What is expected ->
Output the material exactly, keeping every line intact.

Records for the task ->
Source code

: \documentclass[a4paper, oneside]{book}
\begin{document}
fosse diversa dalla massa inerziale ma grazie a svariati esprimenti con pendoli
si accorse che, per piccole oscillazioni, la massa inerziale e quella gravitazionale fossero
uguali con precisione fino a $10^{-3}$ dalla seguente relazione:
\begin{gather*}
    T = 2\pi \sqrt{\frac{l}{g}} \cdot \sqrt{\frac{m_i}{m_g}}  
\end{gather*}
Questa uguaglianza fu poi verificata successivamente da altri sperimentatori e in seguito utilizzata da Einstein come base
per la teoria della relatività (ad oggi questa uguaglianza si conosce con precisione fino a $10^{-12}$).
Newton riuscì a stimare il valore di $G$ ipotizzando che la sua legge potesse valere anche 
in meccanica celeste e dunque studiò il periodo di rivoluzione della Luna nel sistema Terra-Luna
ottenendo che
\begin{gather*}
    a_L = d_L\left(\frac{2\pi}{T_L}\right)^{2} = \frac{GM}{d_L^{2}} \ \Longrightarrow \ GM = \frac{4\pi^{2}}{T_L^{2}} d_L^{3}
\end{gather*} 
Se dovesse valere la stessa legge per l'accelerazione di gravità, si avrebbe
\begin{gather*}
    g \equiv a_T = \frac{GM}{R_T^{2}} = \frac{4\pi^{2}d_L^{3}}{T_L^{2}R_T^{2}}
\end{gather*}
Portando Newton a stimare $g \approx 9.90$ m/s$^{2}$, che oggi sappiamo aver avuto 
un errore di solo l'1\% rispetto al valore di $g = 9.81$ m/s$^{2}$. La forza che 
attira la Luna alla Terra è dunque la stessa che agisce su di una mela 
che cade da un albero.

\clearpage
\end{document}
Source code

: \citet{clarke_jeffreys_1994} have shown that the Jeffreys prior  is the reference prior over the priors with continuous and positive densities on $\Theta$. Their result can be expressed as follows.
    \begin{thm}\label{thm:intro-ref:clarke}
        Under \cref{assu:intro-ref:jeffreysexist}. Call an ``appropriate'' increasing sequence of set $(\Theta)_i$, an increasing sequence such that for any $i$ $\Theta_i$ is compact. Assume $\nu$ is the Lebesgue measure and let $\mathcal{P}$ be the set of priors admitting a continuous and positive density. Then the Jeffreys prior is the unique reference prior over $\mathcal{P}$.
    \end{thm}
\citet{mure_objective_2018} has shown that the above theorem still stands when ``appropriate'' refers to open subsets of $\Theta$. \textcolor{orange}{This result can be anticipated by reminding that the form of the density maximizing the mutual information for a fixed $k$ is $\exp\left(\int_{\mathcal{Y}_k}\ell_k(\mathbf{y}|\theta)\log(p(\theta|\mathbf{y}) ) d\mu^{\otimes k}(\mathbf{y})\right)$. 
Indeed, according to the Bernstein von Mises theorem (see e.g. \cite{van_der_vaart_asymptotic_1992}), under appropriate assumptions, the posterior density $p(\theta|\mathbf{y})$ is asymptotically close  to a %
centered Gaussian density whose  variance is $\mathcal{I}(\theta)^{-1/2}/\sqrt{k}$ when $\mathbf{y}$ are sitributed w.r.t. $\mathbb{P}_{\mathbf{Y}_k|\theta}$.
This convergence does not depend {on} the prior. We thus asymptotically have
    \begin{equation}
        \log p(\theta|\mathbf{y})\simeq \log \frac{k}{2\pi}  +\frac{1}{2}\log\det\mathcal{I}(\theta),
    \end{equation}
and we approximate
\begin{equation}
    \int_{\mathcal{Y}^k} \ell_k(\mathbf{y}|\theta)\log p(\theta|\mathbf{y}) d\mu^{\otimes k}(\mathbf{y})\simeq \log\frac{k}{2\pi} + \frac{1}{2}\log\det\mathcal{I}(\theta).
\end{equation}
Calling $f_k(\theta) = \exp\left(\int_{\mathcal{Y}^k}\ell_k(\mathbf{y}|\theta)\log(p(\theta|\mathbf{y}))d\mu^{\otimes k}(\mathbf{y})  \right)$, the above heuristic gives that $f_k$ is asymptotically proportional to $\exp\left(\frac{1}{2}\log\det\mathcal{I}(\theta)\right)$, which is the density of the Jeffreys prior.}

Written response ->
Source code

: \documentclass[a4paper, oneside]{book}
\begin{document}
fosse diversa dalla massa inerziale ma grazie a svariati esprimenti con pendoli
si accorse che, per piccole oscillazioni, la massa inerziale e quella gravitazionale fossero
uguali con precisione fino a $10^{-3}$ dalla seguente relazione:
\begin{gather*}
    T = 2\pi \sqrt{\frac{l}{g}} \cdot \sqrt{\frac{m_i}{m_g}}  
\end{gather*}
Questa uguaglianza fu poi verificata successivamente da altri sperimentatori e in seguito utilizzata da Einstein come base
per la teoria della relatività (ad oggi questa uguaglianza si conosce con precisione fino a $10^{-12}$).
Newton riuscì a stimare il valore di $G$ ipotizzando che la sua legge potesse valere anche 
in meccanica celeste e dunque studiò il periodo di rivoluzione della Luna nel sistema Terra-Luna
ottenendo che
\begin{gather*}
    a_L = d_L\left(\frac{2\pi}{T_L}\right)^{2} = \frac{GM}{d_L^{2}} \ \Longrightarrow \ GM = \frac{4\pi^{2}}{T_L^{2}} d_L^{3}
\end{gather*} 
Se dovesse valere la stessa legge per l'accelerazione di gravità, si avrebbe
\begin{gather*}
    g \equiv a_T = \frac{GM}{R_T^{2}} = \frac{4\pi^{2}d_L^{3}}{T_L^{2}R_T^{2}}
\end{gather*}
Portando Newton a stimare $g \approx 9.90$ m/s$^{2}$, che oggi sappiamo aver avuto 
un errore di solo l'1\% rispetto al valore di $g = 9.81$ m/s$^{2}$. La forza che 
attira la Luna alla Terra è dunque la stessa che agisce su di una mela 
che cade da un albero.

\clearpage
\end{document}
Source code

: \citet{clarke_jeffreys_1994} have shown that the Jeffreys prior  is the reference prior over the priors with continuous and positive densities on $\Theta$. Their result can be expressed as follows.
    \begin{thm}\label{thm:intro-ref:clarke}
        Under \cref{assu:intro-ref:jeffreysexist}. Call an ``appropriate'' increasing sequence of set $(\Theta)_i$, an increasing sequence such that for any $i$ $\Theta_i$ is compact. Assume $\nu$ is the Lebesgue measure and let $\mathcal{P}$ be the set of priors admitting a continuous and positive density. Then the Jeffreys prior is the unique reference prior over $\mathcal{P}$.
    \end{thm}
\citet{mure_objective_2018} has shown that the above theorem still stands when ``appropriate'' refers to open subsets of $\Theta$. \textcolor{orange}{This result can be anticipated by reminding that the form of the density maximizing the mutual information for a fixed $k$ is $\exp\left(\int_{\mathcal{Y}_k}\ell_k(\mathbf{y}|\theta)\log(p(\theta|\mathbf{y}) ) d\mu^{\otimes k}(\mathbf{y})\right)$. 
Indeed, according to the Bernstein von Mises theorem (see e.g. \cite{van_der_vaart_asymptotic_1992}), under appropriate assumptions, the posterior density $p(\theta|\mathbf{y})$ is asymptotically close  to a %
centered Gaussian density whose  variance is $\mathcal{I}(\theta)^{-1/2}/\sqrt{k}$ when $\mathbf{y}$ are sitributed w.r.t. $\mathbb{P}_{\mathbf{Y}_k|\theta}$.
This convergence does not depend {on} the prior. We thus asymptotically have
    \begin{equation}
        \log p(\theta|\mathbf{y})\simeq \log \frac{k}{2\pi}  +\frac{1}{2}\log\det\mathcal{I}(\theta),
    \end{equation}
and we approximate
\begin{equation}
    \int_{\mathcal{Y}^k} \ell_k(\mathbf{y}|\theta)\log p(\theta|\mathbf{y}) d\mu^{\otimes k}(\mathbf{y})\simeq \log\frac{k}{2\pi} + \frac{1}{2}\log\det\mathcal{I}(\theta).
\end{equation}
Calling $f_k(\theta) = \exp\left(\int_{\mathcal{Y}^k}\ell_k(\mathbf{y}|\theta)\log(p(\theta|\mathbf{y}))d\mu^{\otimes k}(\mathbf{y})  \right)$, the above heuristic gives that $f_k$ is asymptotically proportional to $\exp\left(\frac{1}{2}\log\det\mathcal{I}(\theta)\right)$, which is the density of the Jeffreys prior.}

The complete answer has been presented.